Monday June 16, 2008
Today, Monday, we began our office training at 8 am with a general intro to computers and to MS Word in the morning and the Church's MOS (missionary office system for tracking the missionaries and their activity) and Excel in the afternoon. It is pretty elementary for me, but Cindy is finding it very new. She is doing really well for someone who hates computers. and she'll be fine after a few months of experience. It is a different kind of thinking than she is used to.
After dinner we had our first Russian lesson of the week and worked on the alphabet and reading simple English words in the Russian lettering. This is really hard for me to learn a whole new set of sound symbols. I have a pretty good ear, but a so-so memory. I guess the Lord will have to fill in where the gray-matter is missing.
Tonight I decided that I needed a slightly smaller suitcase. Each of our bags was at 70 lbs. coming here and we (Cindy) have bought more stuff (shoes, etc.) and I need to "lighten-the-ship" and leave some stuff home. I called Trisha's house on the SKYPE system and asked her to check on Ross' closing time in Orem because they have some inexpensive luggage that might work for me. She found that they closed at 9:30 and it was already 8:20, but she jumped in the car and came to take us to Ross. We found a suitable suitcase (pardon the pun) and I forgot to take a picture in the store so I took one in the Baskin Robbins parking lot with her and the suitcasse, which brings me to our next nice experience tonight.
Cindy started this whole thing while I was on the "phone" with Trisha by saying that she wanted her to come and take us for an ice cream cone. Well, after getting the luggage, we stopped at her house to get a piece of ribbon to tie on it for identification and then headed to Baskin Robbins on the way back to the MTC. On the way she mentioned that she needed some electric clippers to help her elderly neighbor. who was also a member of her ward. We asked why and this was the story.
She was touched Sunday by a sister's talk that mentioned how she had been in the ward (congregation) for over 6 months and no one talked to her. She was feeling very lonely and sad and prayed for someone to be nice to her. The next day her Visiting Teacher (a woman who is supposed to visit her once a month) called wanting to get to know her and made an appointment to come by. She said that now she had someone who talked to her and be a friend and how important that was to her.
Trisha identified with the lonely sister because she spent many lonely months in that ward before someone talked to her. This evening, as she drove off to pick us up, she realized that she had seen the same old man in his front yard watering or doing something else many times as she passed several times a day and she would wave, but she never stopped to say hello. Tonight, she stopped and asked him how he was and he said, "Not too good." She asked how she could help and he said that he could do most things still but could not do the trimming with the hand clippers he had. She responded with love and compassion for this lonely old man by saying that she would see that his trimming was done.

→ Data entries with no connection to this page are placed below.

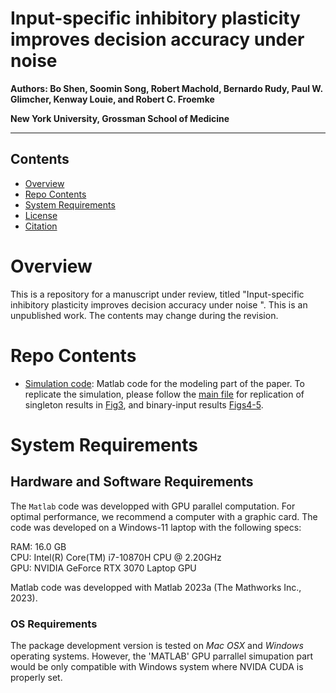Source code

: # Input-specific inhibitory plasticity improves decision accuracy under noise

__Authors: Bo Shen, Soomin Song, Robert Machold, Bernardo Rudy, Paul W. Glimcher, Kenway Louie, and Robert C. Froemke__

__New York University, Grossman School of Medicine__

---

## Contents

- [Overview](#overview)
- [Repo Contents](#repo-contents)
- [System Requirements](#system-requirements)
- [License](./LICENSE)
- [Citation](#citation)

# Overview

This is a repository for a manuscript under review, titled "Input-specific inhibitory plasticity improves decision accuracy under noise
". This is an unpublished work. The contents may change during the revision.

# Repo Contents

- [Simulation code](./Main.m): Matlab code for the modeling part of the paper. To replicate the simulation, please follow the [main file](./Main.m) for replication of singleton results in [Fig3](./Singleton.m), and binary-input results [Figs4-5](./Binary.m).


# System Requirements

## Hardware and Software Requirements

The `Matlab` code was developped with GPU parallel computation. For optimal performance, we recommend a computer with a graphic card. The code was developed on a Windows-11 laptop with the following specs:

RAM: 16.0 GB  
CPU: Intel(R) Core(TM) i7-10870H CPU @ 2.20GHz   
GPU: NVIDIA GeForce RTX 3070 Laptop GPU  

Matlab code was developped with Matlab 2023a (The Mathworks Inc., 2023).

### OS Requirements

The package development version is tested on *Mac OSX* and *Windows* operating systems. However, the 'MATLAB' GPU parrallel simupation part would be only compatible with Windows system where NVIDA CUDA is properly set.



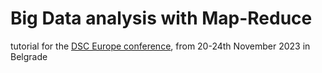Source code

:# Big Data analysis with Map-Reduce 
tutorial for the [DSC Europe conference](https://datasciconference.com/schedule-day-2/), from 20-24th November 2023 in Belgrade  
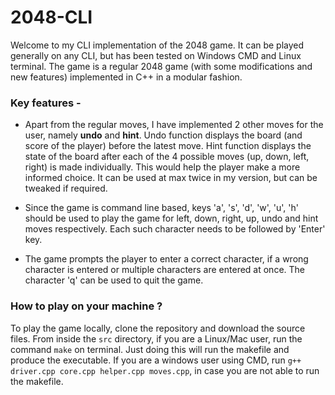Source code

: # 2048-CLI

Welcome to my CLI implementation of the 2048 game. It can be played generally on any CLI, but has been tested on Windows CMD and Linux terminal. The game is a regular 2048 game (with some modifications and new features) implemented in C++ in a modular fashion.

### Key features - 
* Apart from the regular moves, I have implemented 2 other moves for the user, namely **undo** and **hint**. Undo function displays the board (and score of the player) before the latest move. Hint function displays the state of the board after each of the 4 possible moves (up, down, left, right) is made individually. This would help the player make a more informed choice. It can be used at max twice in my version, but can be tweaked if required.

* Since the game is command line based, keys 'a', 's', 'd', 'w', 'u', 'h' should be used to play the game for left, down, right, up, undo and hint moves respectively. Each such character needs to be followed by 'Enter' key.

* The game prompts the player to enter a correct character, if a wrong character is entered or multiple characters are entered at once. The character 'q' can be used to quit the game.

### How to play on your machine ?
To play the game locally, clone the repository and download the source files. From inside the `src` directory, if you are a Linux/Mac user, run the command `make` on terminal. Just doing this will run the makefile and produce the executable. If you are a windows user using CMD, run `g++ driver.cpp core.cpp helper.cpp moves.cpp`, in case you are not able to run the makefile.
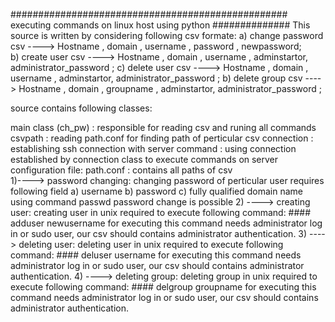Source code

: ################################################## executing commands on linux host using python ##############
  This source is written by considering following csv formate:
  a) change password csv ----> Hostname , domain , username , password , newpassword;  
  b) create user csv ----> Hostname , domain , username , adminstartor, administrator_password ;
  c) delete user csv ----> Hostname , domain , username , adminstartor, administrator_password ;
  b) delete group csv ----> Hostname , domain , groupname , adminstartor, administrator_password ;
 
 source contains following classes:
  
  main class (ch_pw) : responsible for reading csv and runing all commands
			  csvpath  : 	reading path.conf for finding path of perticular csv
			  connection :  establishing ssh connection with server
			  command :  using connection established by connection class to execute commands on server
			configuration file:
			path.conf : contains all paths of csv  
1)----> password changing:
			changing password of perticular user requires following field 
				a) username
				b) password
				c) fully qualified domain name
			using command passwd password change is possible
2) ----> creating user:
			creating user in unix required to execute following command:
			####  adduser newusername
			for executing this command needs administrator log in or sudo user, our csv should contains administrator 				authentication. 
3) ----> deleting user:
			deleting user in unix required to execute following command:
			####  deluser username
			for executing this command needs administrator log in or sudo user, our csv should contains administrator 				authentication. 
4) ----> deleting group:
			deleting group in unix required to execute following command:
			####  delgroup groupname
			for executing this command needs administrator log in or sudo user, our csv should contains administrator 				authentication.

Now she needed some tools and some muscle and was going to talked to someone in the Elders Quorum to find some electric clipper. Cindy suggested that instead of doing it all herself that she report the need to the Elders President and get a work party over there for an hour and do it right, and I think she'll do it. What a nice person she is and how wonderful to be moved by one person's story to help another person with the same need. We have good kids.
The final nice thing of the evening was our stop at Baskin Robbins. As we entered (me in my suit and name tag) people noticed, but said nothing. As I stood at the counter reviewing the 31 flavors a man standing next to me turned and said, "Are you serving a mission here?" I told him we were at the MTC and going to Russia. He pulled a $20 bill out of his pocket and handing it to me said, "We want to buy your ice cream." I said that it was not necessary, but he replied, referring to the (about) ten year old boy next to him, "We take care of the missionaries. Please let us buy your ice cream." I accepted his money and thanked him and the boy that I presumed was his son. I asked if he lived in Provo and he said that they were from Las Vegas and were here for a basketball camp at BYU.
I thanked him again as they left with their ice cream and I reflected on what a powerful lesson that father had just taught his son about honoring missionaries, about being a missionary, about their duty to serve those who serve the Lord, and about being a man. I didn't need the ice cream or the money, but that boy will not soon forget what his dad did to honor a servant of the Lord. We all talked about it on the way back to the MTC and reflected on the goodness around us in a world that often seems harsh and uncaring. There is much love being shared with ordinary people by ordinary people. That is Jesus' way isn't it.